● TASK INSTRUCTIONS: Look through the data below and show every line that includes "навчання".

Stored data
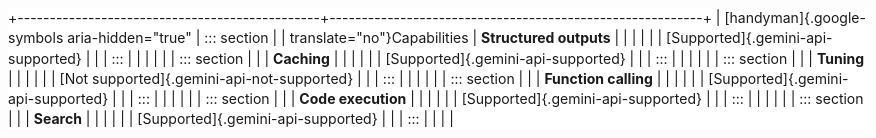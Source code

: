 +-----------------------------------------------+----------------------------------------------------------+
| [handyman]{.google-symbols aria-hidden="true" | ::: section                                              |
| translate="no"}Capabilities                   | **Structured outputs**                                   |
|                                               |                                                          |
|                                               | [Supported]{.gemini-api-supported}                       |
|                                               | :::                                                      |
|                                               |                                                          |
|                                               | ::: section                                              |
|                                               | **Caching**                                              |
|                                               |                                                          |
|                                               | [Supported]{.gemini-api-supported}                       |
|                                               | :::                                                      |
|                                               |                                                          |
|                                               | ::: section                                              |
|                                               | **Tuning**                                               |
|                                               |                                                          |
|                                               | [Not supported]{.gemini-api-not-supported}               |
|                                               | :::                                                      |
|                                               |                                                          |
|                                               | ::: section                                              |
|                                               | **Function calling**                                     |
|                                               |                                                          |
|                                               | [Supported]{.gemini-api-supported}                       |
|                                               | :::                                                      |
|                                               |                                                          |
|                                               | ::: section                                              |
|                                               | **Code execution**                                       |
|                                               |                                                          |
|                                               | [Supported]{.gemini-api-supported}                       |
|                                               | :::                                                      |
|                                               |                                                          |
|                                               | ::: section                                              |
|                                               | **Search**                                               |
|                                               |                                                          |
|                                               | [Supported]{.gemini-api-supported}                       |
|                                               | :::                                                      |
|                                               |                                                          |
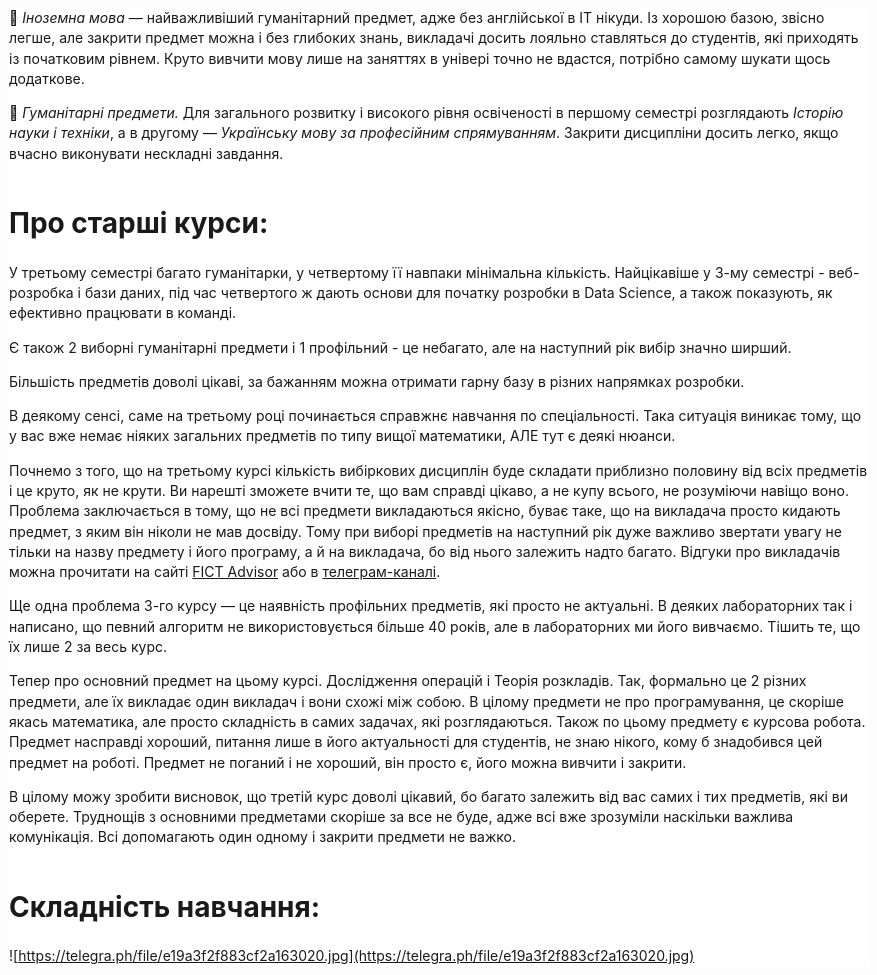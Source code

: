 🐸 *Іноземна мова* — найважливіший гуманітарний предмет, адже без англійської в ІТ нікуди. Із хорошою базою, звісно легше, але закрити предмет можна і без глибоких знань, викладачі досить лояльно ставляться до студентів, які приходять із початковим рівнем. Круто вивчити мову лише на заняттях в універі точно не вдастся, потрібно самому шукати щось додаткове.

🐸 *Гуманітарні предмети.* Для загального розвитку і високого рівня освіченості в першому семестрі розглядають *Історію науки і техніки*, а в другому — *Українську мову за професійним спрямуванням*. Закрити дисципліни досить легко, якщо вчасно виконувати нескладні завдання.

# **Про старші курси:**

У третьому семестрі багато гуманітарки, у четвертому її навпаки мінімальна кількість. Найцікавіше у 3-му семестрі - веб-розробка і бази даних, під час четвертого ж дають основи для початку розробки в Data Science, а також показують, як ефективно працювати в команді.

Є також 2 виборні гуманітарні предмети і 1 профільний - це небагато, але на наступний рік вибір значно ширший.

Більшість предметів доволі цікаві, за бажанням можна отримати гарну базу в різних напрямках розробки.

В деякому сенсі, саме на третьому році починається справжнє навчання по спеціальності. Така ситуація виникає тому, що у вас вже немає ніяких загальних предметів по типу вищої математики, АЛЕ тут є деякі нюанси.

Почнемо з того, що на третьому курсі кількість вибіркових дисциплін буде складати приблизно половину від всіх предметів і це круто, як не крути. Ви нарешті зможете вчити те, що вам справді цікаво, а не купу всього, не розуміючи навіщо воно. Проблема заключається в тому, що не всі предмети викладаються якісно, буває таке, що на викладача просто кидають предмет, з яким він ніколи не мав досвіду. Тому при виборі предметів на наступний рік дуже важливо звертати увагу не тільки на назву предмету і його програму, а й на викладача, бо від нього залежить надто багато. Відгуки про викладачів можна прочитати на сайті [FICT Advisor](https://fictadvisor.com/) або в [телеграм-каналі](https://t.me/analyticsFICT).

Ще одна проблема 3-го курсу — це наявність профільних предметів, які просто не актуальні. В деяких лабораторних так і написано, що певний алгоритм не використовується більше 40 років, але в лабораторних ми його вивчаємо. Тішить те, що їх лише 2 за весь курс.

Тепер про основний предмет на цьому курсі. Дослідження операцій і Теорія розкладів. Так, формально це 2 різних предмети, але їх викладає один викладач і вони схожі між собою. В цілому предмети не про програмування, це скоріше якась математика, але просто складність в самих задачах, які розглядаються. Також по цьому предмету є курсова робота. Предмет насправді хороший, питання лише в його актуальності для студентів, не знаю нікого, кому б знадобився цей предмет на роботі. Предмет не поганий і не хороший, він просто є, його можна вивчити і закрити.

В цілому можу зробити висновок, що третій курс доволі цікавий, бо багато залежить від вас самих і тих предметів, які ви оберете. Труднощів з основними предметами скоріше за все не буде, адже всі вже зрозуміли наскільки важлива комунікація. Всі допомагають один одному і закрити предмети не важко.

# **Складність навчання:**

![https://telegra.ph/file/e19a3f2f883cf2a163020.jpg](https://telegra.ph/file/e19a3f2f883cf2a163020.jpg)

● ANSWER FOR THIS EXERCISE:
В деякому сенсі, саме на третьому році починається справжнє навчання по спеціальності. Така ситуація виникає тому, що у вас вже немає ніяких загальних предметів по типу вищої математики, АЛЕ тут є деякі нюанси.
# **Складність навчання:**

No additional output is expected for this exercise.